What is being asked.
In the records that follow, the lines from the one containing "the steam marketplace" to the one containing "MIT © [Dolan Miu](http://www.dolan.bio)", inclusive, are to be given again exactly.

The records START

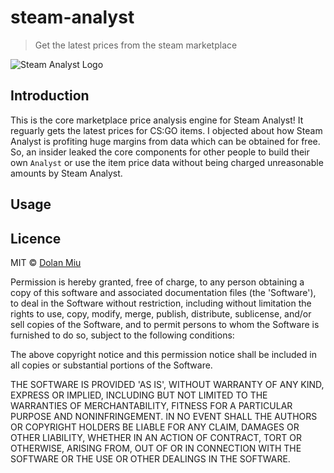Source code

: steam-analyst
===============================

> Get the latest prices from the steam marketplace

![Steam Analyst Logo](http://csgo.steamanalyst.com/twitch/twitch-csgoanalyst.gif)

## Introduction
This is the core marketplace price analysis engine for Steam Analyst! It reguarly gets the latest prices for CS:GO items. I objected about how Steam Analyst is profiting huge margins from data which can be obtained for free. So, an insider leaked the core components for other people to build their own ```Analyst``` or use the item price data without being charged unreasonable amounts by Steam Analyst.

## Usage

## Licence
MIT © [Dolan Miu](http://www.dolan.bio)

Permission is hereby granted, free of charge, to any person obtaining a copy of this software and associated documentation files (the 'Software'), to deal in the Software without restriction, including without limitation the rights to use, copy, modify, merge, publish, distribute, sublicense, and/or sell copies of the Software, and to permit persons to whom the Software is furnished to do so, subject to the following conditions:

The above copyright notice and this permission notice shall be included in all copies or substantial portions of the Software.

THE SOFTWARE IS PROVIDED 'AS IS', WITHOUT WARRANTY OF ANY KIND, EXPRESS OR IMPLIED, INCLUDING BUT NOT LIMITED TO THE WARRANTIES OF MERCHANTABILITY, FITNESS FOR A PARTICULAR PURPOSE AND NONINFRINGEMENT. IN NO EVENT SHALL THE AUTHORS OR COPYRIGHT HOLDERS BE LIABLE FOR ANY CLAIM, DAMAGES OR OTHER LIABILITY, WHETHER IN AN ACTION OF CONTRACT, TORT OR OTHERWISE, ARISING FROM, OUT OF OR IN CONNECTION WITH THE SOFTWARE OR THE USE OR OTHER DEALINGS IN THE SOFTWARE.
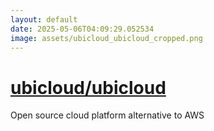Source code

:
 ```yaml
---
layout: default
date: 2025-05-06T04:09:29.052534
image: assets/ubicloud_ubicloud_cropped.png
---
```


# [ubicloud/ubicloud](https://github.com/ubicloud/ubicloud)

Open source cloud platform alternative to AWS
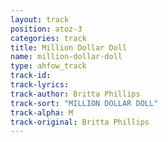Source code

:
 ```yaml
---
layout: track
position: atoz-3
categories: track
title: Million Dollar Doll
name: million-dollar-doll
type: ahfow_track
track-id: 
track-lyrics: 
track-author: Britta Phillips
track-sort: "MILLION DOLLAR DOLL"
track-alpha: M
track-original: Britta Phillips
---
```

The records END
The records START

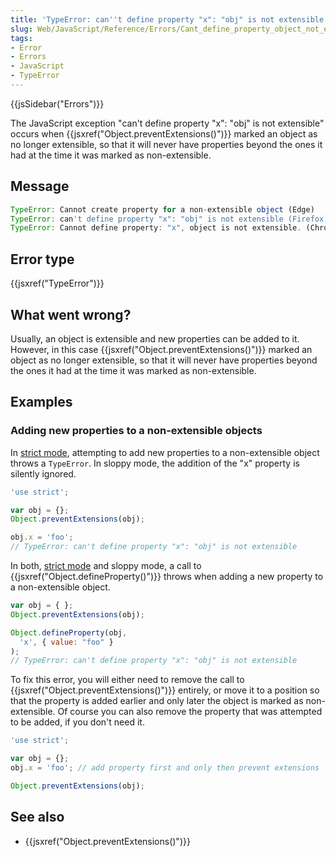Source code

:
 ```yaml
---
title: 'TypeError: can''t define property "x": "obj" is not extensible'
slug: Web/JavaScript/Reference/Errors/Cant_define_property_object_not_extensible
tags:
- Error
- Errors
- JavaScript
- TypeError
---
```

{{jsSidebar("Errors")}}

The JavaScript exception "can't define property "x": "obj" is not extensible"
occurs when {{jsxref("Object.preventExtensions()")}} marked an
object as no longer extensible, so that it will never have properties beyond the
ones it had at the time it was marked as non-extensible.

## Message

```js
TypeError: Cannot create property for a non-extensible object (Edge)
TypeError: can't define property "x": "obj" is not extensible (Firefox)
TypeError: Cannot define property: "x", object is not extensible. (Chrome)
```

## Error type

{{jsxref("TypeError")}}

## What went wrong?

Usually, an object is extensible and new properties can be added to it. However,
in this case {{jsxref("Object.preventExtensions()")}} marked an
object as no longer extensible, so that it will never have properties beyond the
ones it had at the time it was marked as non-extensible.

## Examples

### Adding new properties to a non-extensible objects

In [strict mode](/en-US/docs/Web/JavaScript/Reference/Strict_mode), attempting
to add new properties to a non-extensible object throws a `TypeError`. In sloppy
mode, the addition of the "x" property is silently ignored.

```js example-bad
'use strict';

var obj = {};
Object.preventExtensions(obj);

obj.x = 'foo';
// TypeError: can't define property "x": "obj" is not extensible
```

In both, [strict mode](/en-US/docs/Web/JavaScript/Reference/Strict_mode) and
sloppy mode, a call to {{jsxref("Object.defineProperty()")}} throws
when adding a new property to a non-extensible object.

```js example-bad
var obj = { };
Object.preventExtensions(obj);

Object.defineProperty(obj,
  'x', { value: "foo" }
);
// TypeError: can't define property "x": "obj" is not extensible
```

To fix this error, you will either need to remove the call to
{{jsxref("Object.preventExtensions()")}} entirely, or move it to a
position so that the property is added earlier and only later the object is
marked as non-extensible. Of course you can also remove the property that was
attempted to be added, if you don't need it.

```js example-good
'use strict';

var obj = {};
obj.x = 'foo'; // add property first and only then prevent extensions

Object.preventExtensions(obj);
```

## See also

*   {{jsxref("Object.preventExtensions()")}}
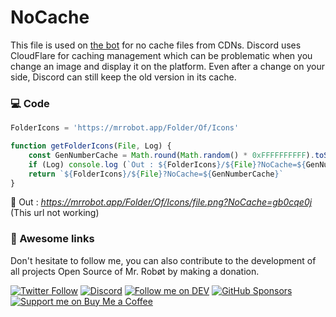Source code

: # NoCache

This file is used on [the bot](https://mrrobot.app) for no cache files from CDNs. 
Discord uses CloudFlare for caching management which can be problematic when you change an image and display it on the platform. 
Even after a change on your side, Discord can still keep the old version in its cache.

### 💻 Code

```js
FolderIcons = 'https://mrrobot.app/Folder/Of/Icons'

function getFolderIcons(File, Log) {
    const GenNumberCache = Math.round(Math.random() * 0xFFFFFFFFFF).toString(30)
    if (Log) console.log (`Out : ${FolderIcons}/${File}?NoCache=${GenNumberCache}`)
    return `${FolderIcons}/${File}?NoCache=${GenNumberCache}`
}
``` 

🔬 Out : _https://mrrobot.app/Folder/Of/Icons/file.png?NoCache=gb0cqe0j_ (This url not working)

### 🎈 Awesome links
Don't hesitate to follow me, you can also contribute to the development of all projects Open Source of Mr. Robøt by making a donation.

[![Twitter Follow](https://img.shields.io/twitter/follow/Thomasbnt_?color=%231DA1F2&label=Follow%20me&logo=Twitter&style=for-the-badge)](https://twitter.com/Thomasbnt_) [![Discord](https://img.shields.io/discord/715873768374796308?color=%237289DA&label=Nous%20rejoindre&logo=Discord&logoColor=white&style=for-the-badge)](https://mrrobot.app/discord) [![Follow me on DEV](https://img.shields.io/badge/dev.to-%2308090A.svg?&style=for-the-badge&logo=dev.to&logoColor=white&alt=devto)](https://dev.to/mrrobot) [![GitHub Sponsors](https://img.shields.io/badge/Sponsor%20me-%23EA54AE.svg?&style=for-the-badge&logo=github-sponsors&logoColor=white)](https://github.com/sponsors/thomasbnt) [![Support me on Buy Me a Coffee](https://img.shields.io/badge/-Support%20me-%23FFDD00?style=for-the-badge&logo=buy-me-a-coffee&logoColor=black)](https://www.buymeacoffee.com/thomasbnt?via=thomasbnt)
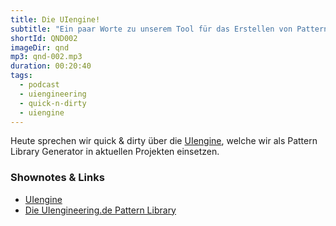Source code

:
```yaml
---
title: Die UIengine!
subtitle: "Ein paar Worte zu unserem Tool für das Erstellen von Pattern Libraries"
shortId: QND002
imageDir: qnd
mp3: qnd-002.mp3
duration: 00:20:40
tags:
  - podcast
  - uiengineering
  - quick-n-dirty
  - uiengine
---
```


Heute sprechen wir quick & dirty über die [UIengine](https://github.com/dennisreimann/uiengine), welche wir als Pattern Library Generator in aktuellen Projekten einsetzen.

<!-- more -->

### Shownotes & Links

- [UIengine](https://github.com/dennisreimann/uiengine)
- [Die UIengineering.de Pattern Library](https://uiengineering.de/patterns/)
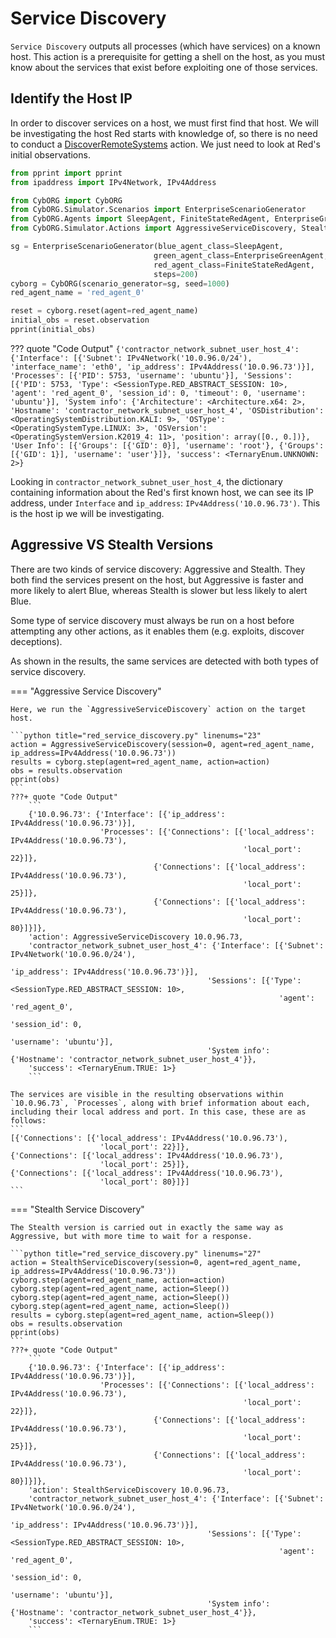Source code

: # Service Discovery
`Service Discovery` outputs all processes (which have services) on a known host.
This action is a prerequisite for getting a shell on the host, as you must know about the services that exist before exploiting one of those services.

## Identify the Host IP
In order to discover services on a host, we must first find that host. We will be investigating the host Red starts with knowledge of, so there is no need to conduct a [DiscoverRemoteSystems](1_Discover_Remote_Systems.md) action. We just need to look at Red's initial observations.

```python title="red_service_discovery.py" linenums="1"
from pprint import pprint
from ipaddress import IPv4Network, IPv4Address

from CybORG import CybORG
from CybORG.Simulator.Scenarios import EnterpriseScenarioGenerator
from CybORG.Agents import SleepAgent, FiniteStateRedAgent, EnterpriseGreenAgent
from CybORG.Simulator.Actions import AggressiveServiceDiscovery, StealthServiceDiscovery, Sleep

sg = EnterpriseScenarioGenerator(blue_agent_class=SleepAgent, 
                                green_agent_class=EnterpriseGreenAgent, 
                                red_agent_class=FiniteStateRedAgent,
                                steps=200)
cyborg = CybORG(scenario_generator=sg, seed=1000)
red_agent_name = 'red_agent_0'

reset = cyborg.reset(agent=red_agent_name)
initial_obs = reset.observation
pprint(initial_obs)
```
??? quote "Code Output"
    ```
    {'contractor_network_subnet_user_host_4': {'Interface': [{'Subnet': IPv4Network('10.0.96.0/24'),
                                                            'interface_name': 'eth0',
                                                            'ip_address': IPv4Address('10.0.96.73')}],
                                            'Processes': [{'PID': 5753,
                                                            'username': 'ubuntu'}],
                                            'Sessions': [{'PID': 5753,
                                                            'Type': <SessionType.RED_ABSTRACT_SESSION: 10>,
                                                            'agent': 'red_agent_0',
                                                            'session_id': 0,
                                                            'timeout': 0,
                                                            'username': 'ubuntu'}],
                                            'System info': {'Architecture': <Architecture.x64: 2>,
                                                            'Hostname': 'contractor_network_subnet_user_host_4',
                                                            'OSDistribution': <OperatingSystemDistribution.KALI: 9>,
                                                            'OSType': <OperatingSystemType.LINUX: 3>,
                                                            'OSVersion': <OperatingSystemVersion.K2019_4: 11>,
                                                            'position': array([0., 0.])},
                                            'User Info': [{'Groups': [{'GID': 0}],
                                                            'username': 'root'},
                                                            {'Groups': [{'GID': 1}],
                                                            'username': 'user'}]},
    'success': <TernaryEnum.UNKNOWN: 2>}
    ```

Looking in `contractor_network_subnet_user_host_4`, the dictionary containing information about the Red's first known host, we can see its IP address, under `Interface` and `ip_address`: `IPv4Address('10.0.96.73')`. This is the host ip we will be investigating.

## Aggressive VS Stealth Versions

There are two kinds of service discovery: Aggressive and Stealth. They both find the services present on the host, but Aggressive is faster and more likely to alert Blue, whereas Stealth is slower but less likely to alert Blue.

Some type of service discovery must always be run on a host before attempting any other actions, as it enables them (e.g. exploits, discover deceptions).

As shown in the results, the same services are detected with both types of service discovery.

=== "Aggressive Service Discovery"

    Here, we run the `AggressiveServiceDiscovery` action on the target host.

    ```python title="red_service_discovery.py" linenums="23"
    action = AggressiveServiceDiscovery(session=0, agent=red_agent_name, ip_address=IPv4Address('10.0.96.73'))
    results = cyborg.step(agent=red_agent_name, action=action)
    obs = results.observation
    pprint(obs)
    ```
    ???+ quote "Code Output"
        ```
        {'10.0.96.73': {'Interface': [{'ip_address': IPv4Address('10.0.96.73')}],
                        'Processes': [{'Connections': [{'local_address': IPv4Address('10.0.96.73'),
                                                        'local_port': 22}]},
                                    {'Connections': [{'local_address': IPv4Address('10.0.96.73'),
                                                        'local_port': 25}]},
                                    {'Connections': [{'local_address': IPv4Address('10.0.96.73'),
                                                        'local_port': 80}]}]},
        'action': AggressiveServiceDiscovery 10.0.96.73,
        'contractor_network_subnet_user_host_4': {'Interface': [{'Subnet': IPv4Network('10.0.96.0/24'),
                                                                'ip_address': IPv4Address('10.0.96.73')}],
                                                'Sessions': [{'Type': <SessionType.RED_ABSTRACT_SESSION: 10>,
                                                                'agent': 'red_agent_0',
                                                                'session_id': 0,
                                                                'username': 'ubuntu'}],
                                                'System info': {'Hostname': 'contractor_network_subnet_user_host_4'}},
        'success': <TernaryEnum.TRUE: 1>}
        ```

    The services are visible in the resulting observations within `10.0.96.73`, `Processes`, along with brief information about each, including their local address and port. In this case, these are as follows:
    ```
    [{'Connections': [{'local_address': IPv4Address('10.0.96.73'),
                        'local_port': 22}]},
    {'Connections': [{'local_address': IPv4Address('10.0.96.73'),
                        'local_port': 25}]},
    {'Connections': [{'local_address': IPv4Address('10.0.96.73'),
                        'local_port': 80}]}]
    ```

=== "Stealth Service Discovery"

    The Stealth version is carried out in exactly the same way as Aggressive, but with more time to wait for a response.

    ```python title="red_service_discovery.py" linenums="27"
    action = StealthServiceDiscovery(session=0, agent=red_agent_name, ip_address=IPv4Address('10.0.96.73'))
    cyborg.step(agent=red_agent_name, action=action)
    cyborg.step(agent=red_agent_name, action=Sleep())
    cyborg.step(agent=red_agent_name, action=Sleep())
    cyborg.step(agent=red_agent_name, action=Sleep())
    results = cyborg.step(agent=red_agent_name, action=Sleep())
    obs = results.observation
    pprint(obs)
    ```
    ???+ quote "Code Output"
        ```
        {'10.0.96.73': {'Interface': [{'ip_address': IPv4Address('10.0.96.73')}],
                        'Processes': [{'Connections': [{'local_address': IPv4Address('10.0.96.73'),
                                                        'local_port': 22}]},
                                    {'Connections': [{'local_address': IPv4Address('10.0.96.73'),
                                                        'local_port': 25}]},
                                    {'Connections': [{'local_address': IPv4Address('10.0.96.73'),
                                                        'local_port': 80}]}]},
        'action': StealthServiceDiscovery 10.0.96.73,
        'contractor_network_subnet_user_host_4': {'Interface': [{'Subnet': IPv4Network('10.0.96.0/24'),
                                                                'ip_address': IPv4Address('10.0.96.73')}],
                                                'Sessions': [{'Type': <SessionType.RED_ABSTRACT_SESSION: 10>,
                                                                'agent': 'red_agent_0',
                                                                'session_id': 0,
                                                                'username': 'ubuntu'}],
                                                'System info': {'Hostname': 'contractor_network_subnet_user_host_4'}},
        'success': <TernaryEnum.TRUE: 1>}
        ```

The records END

Output below.
> Get the latest prices from the steam marketplace

![Steam Analyst Logo](http://csgo.steamanalyst.com/twitch/twitch-csgoanalyst.gif)

## Introduction
This is the core marketplace price analysis engine for Steam Analyst! It reguarly gets the latest prices for CS:GO items. I objected about how Steam Analyst is profiting huge margins from data which can be obtained for free. So, an insider leaked the core components for other people to build their own ```Analyst``` or use the item price data without being charged unreasonable amounts by Steam Analyst.

## Usage

## Licence
MIT © [Dolan Miu](http://www.dolan.bio)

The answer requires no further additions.